**Work item**
Copy everything in the records, character for character, except images.

**Extracted material**

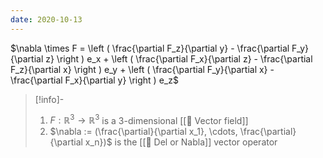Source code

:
 ```yaml
---
date: 2020-10-13
---
```

$\nabla \times F = \left ( \frac{\partial F_z}{\partial y} - \frac{\partial F_y}{\partial z} \right ) e_x + \left ( \frac{\partial F_x}{\partial z} - \frac{\partial F_z}{\partial x} \right ) e_y + \left ( \frac{\partial F_y}{\partial x} - \frac{\partial F_x}{\partial y} \right ) e_z$

>[!info]-
> 1. $F : \mathbb{R}^3 \rightarrow \mathbb{R}^3$ is a 3-dimensional [[📘 Vector field]]
> 2. $\nabla := (\frac{\partial}{\partial x_1}, \cdots, \frac{\partial}{\partial x_n})$ is the [[📘 Del or Nabla]] vector operator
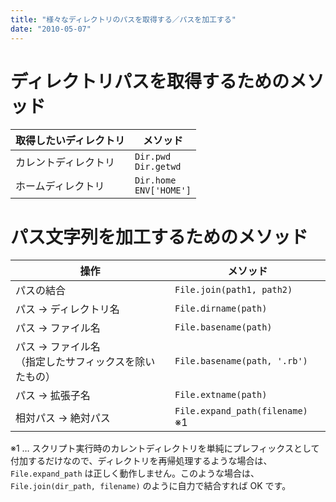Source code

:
```yaml
---
title: "様々なディレクトリのパスを取得する／パスを加工する"
date: "2010-05-07"
---
```


ディレクトリパスを取得するためのメソッド
====

| 取得したいディレクトリ | メソッド |
| ---------------------- | -------- |
| カレントディレクトリ | `Dir.pwd`<br>`Dir.getwd` |
| ホームディレクトリ | `Dir.home`<br>`ENV['HOME']` |


パス文字列を加工するためのメソッド
====

| 操作 | メソッド |
| ---- | -------- |
| パスの結合 | `File.join(path1, path2)` |
| パス → ディレクトリ名 | `File.dirname(path)` |
| パス → ファイル名     | `File.basename(path)` |
| パス → ファイル名<br>（指定したサフィックスを除いたもの） | `File.basename(path, '.rb')` |
| パス → 拡張子名 | `File.extname(path)` |
| 相対パス → 絶対パス | `File.expand_path(filename)` ※1 |

※1 … スクリプト実行時のカレントディレクトリを単純にプレフィックスとして付加するだけなので、ディレクトリを再帰処理するような場合は、`File.expand_path` は正しく動作しません。このような場合は、`File.join(dir_path, filename)` のように自力で結合すれば OK です。

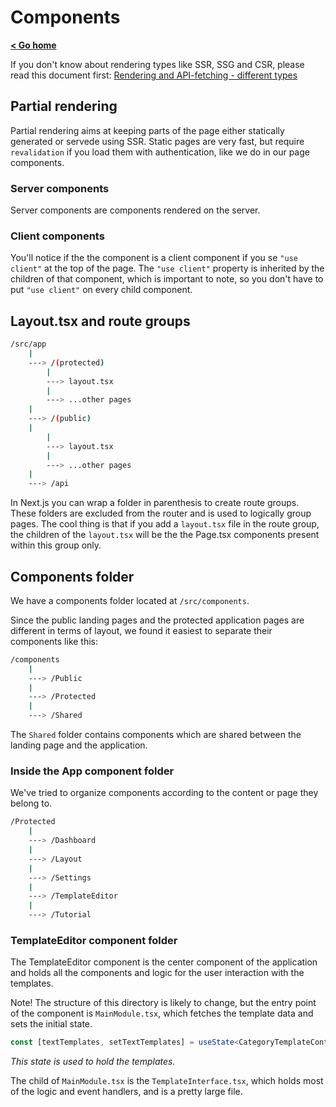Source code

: # Components

**[< Go home](/)**

If you don't know about rendering types like SSR, SSG and CSR, please read this document first: [Rendering and API-fetching - different types](./rendering_types/README.md)

## Partial rendering

Partial rendering aims at keeping parts of the page either statically generated or servede using SSR. Static pages are very fast, but require `revalidation` if you load them with authentication, like we do in our page components.

### Server components

Server components are components rendered on the server.

### Client components

You'll notice if the the component is a client component if you se `"use client"` at the top of the page. The `"use client"` property is inherited by the children of that component, which is important to note, so you don't have to put `"use client"` on every child component.

## Layout.tsx and route groups

```bash
/src/app
    |
    ---> /(protected)
        |
        ---> layout.tsx
        |
        ---> ...other pages
    |
    ---> /(public)
    |
        |
        ---> layout.tsx
        |
        ---> ...other pages
    |
    ---> /api
```

In Next.js you can wrap a folder in parenthesis to create route groups. These folders are excluded from the router and is used to logically group pages. The cool thing is that if you add a `layout.tsx` file in the route group, the children of the `layout.tsx` will be the the Page.tsx components present within this group only.

## Components folder

We have a components folder located at `/src/components`.

Since the public landing pages and the protected application pages are different in terms of layout, we found it easiest to separate their components like this:

```bash
/components
    |
    ---> /Public
    |
    ---> /Protected
    |
    ---> /Shared
```

The `Shared` folder contains components which are shared between the landing page and the application.

### Inside the App component folder

We've tried to organize components according to the content or page they belong to.

```bash
/Protected
    |
    ---> /Dashboard
    |
    ---> /Layout
    |
    ---> /Settings
    |
    ---> /TemplateEditor
    |
    ---> /Tutorial
```

### TemplateEditor component folder

The TemplateEditor component is the center component of the application and holds all the components and logic for the user interaction with the templates.

Note! The structure of this directory is likely to change, but the entry point of the component is `MainModule.tsx`, which fetches the template data and sets
the initial state.

```ts
const [textTemplates, setTextTemplates] = useState<CategoryTemplateContainer[] | null>(null);
```

*This state is used to hold the templates.*

The child of `MainModule.tsx` is the `TemplateInterface.tsx`, which holds most of the logic and event handlers, and is a pretty large file.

**Final answer**
Source code

:
 ```yaml
---
date: 2020-10-13
---
```

$\nabla \times F = \left ( \frac{\partial F_z}{\partial y} - \frac{\partial F_y}{\partial z} \right ) e_x + \left ( \frac{\partial F_x}{\partial z} - \frac{\partial F_z}{\partial x} \right ) e_y + \left ( \frac{\partial F_y}{\partial x} - \frac{\partial F_x}{\partial y} \right ) e_z$

>[!info]-
> 1. $F : \mathbb{R}^3 \rightarrow \mathbb{R}^3$ is a 3-dimensional [[📘 Vector field]]
> 2. $\nabla := (\frac{\partial}{\partial x_1}, \cdots, \frac{\partial}{\partial x_n})$ is the [[📘 Del or Nabla]] vector operator
Source code

:
```yaml
---
title: "様々なディレクトリのパスを取得する／パスを加工する"
date: "2010-05-07"
---
```


ディレクトリパスを取得するためのメソッド
====

| 取得したいディレクトリ | メソッド |
| ---------------------- | -------- |
| カレントディレクトリ | `Dir.pwd`<br>`Dir.getwd` |
| ホームディレクトリ | `Dir.home`<br>`ENV['HOME']` |


パス文字列を加工するためのメソッド
====

| 操作 | メソッド |
| ---- | -------- |
| パスの結合 | `File.join(path1, path2)` |
| パス → ディレクトリ名 | `File.dirname(path)` |
| パス → ファイル名     | `File.basename(path)` |
| パス → ファイル名<br>（指定したサフィックスを除いたもの） | `File.basename(path, '.rb')` |
| パス → 拡張子名 | `File.extname(path)` |
| 相対パス → 絶対パス | `File.expand_path(filename)` ※1 |

※1 … スクリプト実行時のカレントディレクトリを単純にプレフィックスとして付加するだけなので、ディレクトリを再帰処理するような場合は、`File.expand_path` は正しく動作しません。このような場合は、`File.join(dir_path, filename)` のように自力で結合すれば OK です。

Source code

: # Components

**[< Go home](/)**

If you don't know about rendering types like SSR, SSG and CSR, please read this document first: [Rendering and API-fetching - different types](./rendering_types/README.md)

## Partial rendering

Partial rendering aims at keeping parts of the page either statically generated or servede using SSR. Static pages are very fast, but require `revalidation` if you load them with authentication, like we do in our page components.

### Server components

Server components are components rendered on the server.

### Client components

You'll notice if the the component is a client component if you se `"use client"` at the top of the page. The `"use client"` property is inherited by the children of that component, which is important to note, so you don't have to put `"use client"` on every child component.

## Layout.tsx and route groups

```bash
/src/app
    |
    ---> /(protected)
        |
        ---> layout.tsx
        |
        ---> ...other pages
    |
    ---> /(public)
    |
        |
        ---> layout.tsx
        |
        ---> ...other pages
    |
    ---> /api
```

In Next.js you can wrap a folder in parenthesis to create route groups. These folders are excluded from the router and is used to logically group pages. The cool thing is that if you add a `layout.tsx` file in the route group, the children of the `layout.tsx` will be the the Page.tsx components present within this group only.

## Components folder

We have a components folder located at `/src/components`.

Since the public landing pages and the protected application pages are different in terms of layout, we found it easiest to separate their components like this:

```bash
/components
    |
    ---> /Public
    |
    ---> /Protected
    |
    ---> /Shared
```

The `Shared` folder contains components which are shared between the landing page and the application.

### Inside the App component folder

We've tried to organize components according to the content or page they belong to.

```bash
/Protected
    |
    ---> /Dashboard
    |
    ---> /Layout
    |
    ---> /Settings
    |
    ---> /TemplateEditor
    |
    ---> /Tutorial
```

### TemplateEditor component folder

The TemplateEditor component is the center component of the application and holds all the components and logic for the user interaction with the templates.

Note! The structure of this directory is likely to change, but the entry point of the component is `MainModule.tsx`, which fetches the template data and sets
the initial state.

```ts
const [textTemplates, setTextTemplates] = useState<CategoryTemplateContainer[] | null>(null);
```

*This state is used to hold the templates.*

The child of `MainModule.tsx` is the `TemplateInterface.tsx`, which holds most of the logic and event handlers, and is a pretty large file.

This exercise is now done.